* **WORK ORDER**: A faithful transcript of every entry is required; pictures do not belong in it.

# # # # #

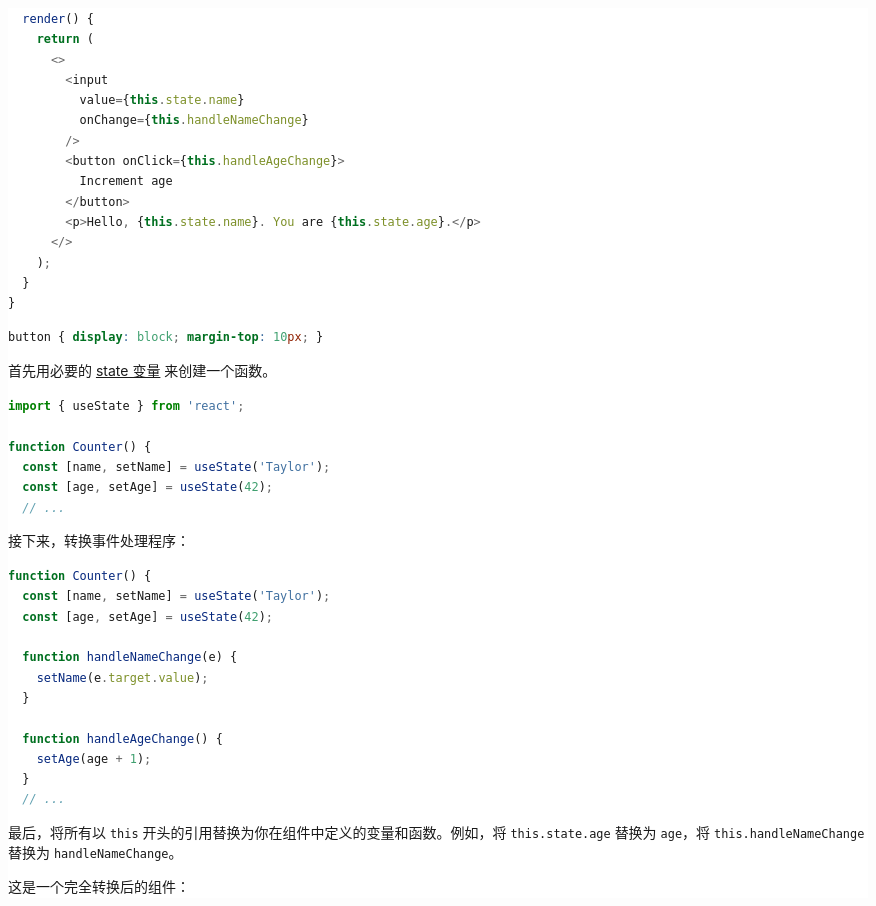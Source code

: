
 ```js
  render() {
    return (
      <>
        <input
          value={this.state.name}
          onChange={this.handleNameChange}
        />
        <button onClick={this.handleAgeChange}>
          Increment age
        </button>
        <p>Hello, {this.state.name}. You are {this.state.age}.</p>
      </>
    );
  }
}
```

```css
button { display: block; margin-top: 10px; }
```

</Sandpack>

首先用必要的 [state 变量](/reference/react/useState#adding-state-to-a-component) 来创建一个函数。

```js {4-5}
import { useState } from 'react';

function Counter() {
  const [name, setName] = useState('Taylor');
  const [age, setAge] = useState(42);
  // ...
```

接下来，转换事件处理程序：

```js {5-7,9-11}
function Counter() {
  const [name, setName] = useState('Taylor');
  const [age, setAge] = useState(42);

  function handleNameChange(e) {
    setName(e.target.value);
  }

  function handleAgeChange() {
    setAge(age + 1);
  }
  // ...
```

最后，将所有以 `this` 开头的引用替换为你在组件中定义的变量和函数。例如，将 `this.state.age` 替换为 `age`，将 `this.handleNameChange` 替换为 `handleNameChange`。

这是一个完全转换后的组件：
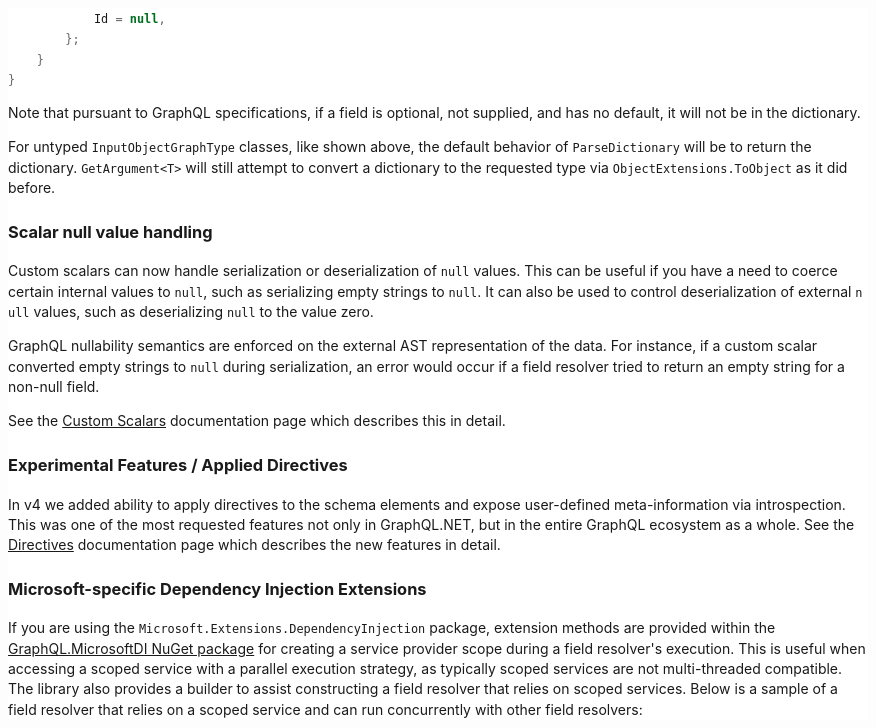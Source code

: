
 ```csharp
            Id = null,
        };
    }
}
```

Note that pursuant to GraphQL specifications, if a field is optional, not supplied, and has no default,
it will not be in the dictionary.

For untyped `InputObjectGraphType` classes, like shown above, the default behavior of `ParseDictionary`
will be to return the dictionary. `GetArgument<T>` will still attempt to convert a dictionary to the
requested type via `ObjectExtensions.ToObject` as it did before.

### Scalar null value handling

Custom scalars can now handle serialization or deserialization of `null` values. This can be useful if
you have a need to coerce certain internal values to `null`, such as serializing empty strings to `null`.
It can also be used to control deserialization of external `null` values, such as deserializing `null` to
the value zero.

GraphQL nullability semantics are enforced on the external AST representation of the data. For instance,
if a custom scalar converted empty strings to `null` during serialization, an error would occur if a field
resolver tried to return an empty string for a non-null field.

See the [Custom Scalars](https://graphql-dotnet.github.io/docs/getting-started/custom-scalars)
documentation page which describes this in detail.

### Experimental Features / Applied Directives

In v4 we added ability to apply directives to the schema elements and expose user-defined meta-information
via introspection. This was one of the most requested features not only in GraphQL.NET, but in the entire
GraphQL ecosystem as a whole. See the [Directives](https://graphql-dotnet.github.io/docs/getting-started/directives)
documentation page which describes the new features in detail.

### Microsoft-specific Dependency Injection Extensions

If you are using the `Microsoft.Extensions.DependencyInjection` package, extension methods are provided within
the [GraphQL.MicrosoftDI NuGet package](https://www.nuget.org/packages/GraphQL.MicrosoftDI) for creating a service
provider scope during a field resolver's execution. This is useful when accessing a scoped service with a parallel
execution strategy, as typically scoped services are not multi-threaded compatible. The library also provides a
builder to assist constructing a field resolver that relies on scoped services. Below is a sample of a field resolver
that relies on a scoped service and can run concurrently with other field resolvers:
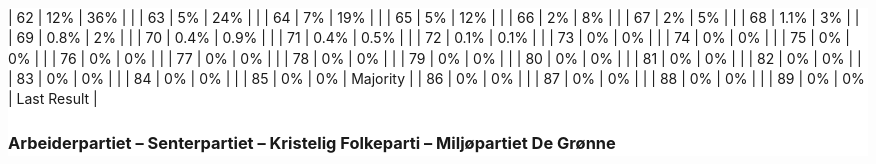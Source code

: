 | 62 | 12% | 36% |  |
| 63 | 5% | 24% |  |
| 64 | 7% | 19% |  |
| 65 | 5% | 12% |  |
| 66 | 2% | 8% |  |
| 67 | 2% | 5% |  |
| 68 | 1.1% | 3% |  |
| 69 | 0.8% | 2% |  |
| 70 | 0.4% | 0.9% |  |
| 71 | 0.4% | 0.5% |  |
| 72 | 0.1% | 0.1% |  |
| 73 | 0% | 0% |  |
| 74 | 0% | 0% |  |
| 75 | 0% | 0% |  |
| 76 | 0% | 0% |  |
| 77 | 0% | 0% |  |
| 78 | 0% | 0% |  |
| 79 | 0% | 0% |  |
| 80 | 0% | 0% |  |
| 81 | 0% | 0% |  |
| 82 | 0% | 0% |  |
| 83 | 0% | 0% |  |
| 84 | 0% | 0% |  |
| 85 | 0% | 0% | Majority |
| 86 | 0% | 0% |  |
| 87 | 0% | 0% |  |
| 88 | 0% | 0% |  |
| 89 | 0% | 0% | Last Result |

### Arbeiderpartiet – Senterpartiet – Kristelig Folkeparti – Miljøpartiet De Grønne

# # # # #

* **COMPLETED TASK**:
Source code

:
 ```js
  render() {
    return (
      <>
        <input
          value={this.state.name}
          onChange={this.handleNameChange}
        />
        <button onClick={this.handleAgeChange}>
          Increment age
        </button>
        <p>Hello, {this.state.name}. You are {this.state.age}.</p>
      </>
    );
  }
}
```

```css
button { display: block; margin-top: 10px; }
```

</Sandpack>

首先用必要的 [state 变量](/reference/react/useState#adding-state-to-a-component) 来创建一个函数。

```js {4-5}
import { useState } from 'react';

function Counter() {
  const [name, setName] = useState('Taylor');
  const [age, setAge] = useState(42);
  // ...
```

接下来，转换事件处理程序：

```js {5-7,9-11}
function Counter() {
  const [name, setName] = useState('Taylor');
  const [age, setAge] = useState(42);

  function handleNameChange(e) {
    setName(e.target.value);
  }

  function handleAgeChange() {
    setAge(age + 1);
  }
  // ...
```

最后，将所有以 `this` 开头的引用替换为你在组件中定义的变量和函数。例如，将 `this.state.age` 替换为 `age`，将 `this.handleNameChange` 替换为 `handleNameChange`。

这是一个完全转换后的组件：
Source code

:
 ```csharp
            Id = null,
        };
    }
}
```

Note that pursuant to GraphQL specifications, if a field is optional, not supplied, and has no default,
it will not be in the dictionary.

For untyped `InputObjectGraphType` classes, like shown above, the default behavior of `ParseDictionary`
will be to return the dictionary. `GetArgument<T>` will still attempt to convert a dictionary to the
requested type via `ObjectExtensions.ToObject` as it did before.

### Scalar null value handling

Custom scalars can now handle serialization or deserialization of `null` values. This can be useful if
you have a need to coerce certain internal values to `null`, such as serializing empty strings to `null`.
It can also be used to control deserialization of external `null` values, such as deserializing `null` to
the value zero.

GraphQL nullability semantics are enforced on the external AST representation of the data. For instance,
if a custom scalar converted empty strings to `null` during serialization, an error would occur if a field
resolver tried to return an empty string for a non-null field.

See the [Custom Scalars](https://graphql-dotnet.github.io/docs/getting-started/custom-scalars)
documentation page which describes this in detail.

### Experimental Features / Applied Directives

In v4 we added ability to apply directives to the schema elements and expose user-defined meta-information
via introspection. This was one of the most requested features not only in GraphQL.NET, but in the entire
GraphQL ecosystem as a whole. See the [Directives](https://graphql-dotnet.github.io/docs/getting-started/directives)
documentation page which describes the new features in detail.

### Microsoft-specific Dependency Injection Extensions

If you are using the `Microsoft.Extensions.DependencyInjection` package, extension methods are provided within
the [GraphQL.MicrosoftDI NuGet package](https://www.nuget.org/packages/GraphQL.MicrosoftDI) for creating a service
provider scope during a field resolver's execution. This is useful when accessing a scoped service with a parallel
execution strategy, as typically scoped services are not multi-threaded compatible. The library also provides a
builder to assist constructing a field resolver that relies on scoped services. Below is a sample of a field resolver
that relies on a scoped service and can run concurrently with other field resolvers:
Source code

: | 62 | 12% | 36% |  |
| 63 | 5% | 24% |  |
| 64 | 7% | 19% |  |
| 65 | 5% | 12% |  |
| 66 | 2% | 8% |  |
| 67 | 2% | 5% |  |
| 68 | 1.1% | 3% |  |
| 69 | 0.8% | 2% |  |
| 70 | 0.4% | 0.9% |  |
| 71 | 0.4% | 0.5% |  |
| 72 | 0.1% | 0.1% |  |
| 73 | 0% | 0% |  |
| 74 | 0% | 0% |  |
| 75 | 0% | 0% |  |
| 76 | 0% | 0% |  |
| 77 | 0% | 0% |  |
| 78 | 0% | 0% |  |
| 79 | 0% | 0% |  |
| 80 | 0% | 0% |  |
| 81 | 0% | 0% |  |
| 82 | 0% | 0% |  |
| 83 | 0% | 0% |  |
| 84 | 0% | 0% |  |
| 85 | 0% | 0% | Majority |
| 86 | 0% | 0% |  |
| 87 | 0% | 0% |  |
| 88 | 0% | 0% |  |
| 89 | 0% | 0% | Last Result |

### Arbeiderpartiet – Senterpartiet – Kristelig Folkeparti – Miljøpartiet De Grønne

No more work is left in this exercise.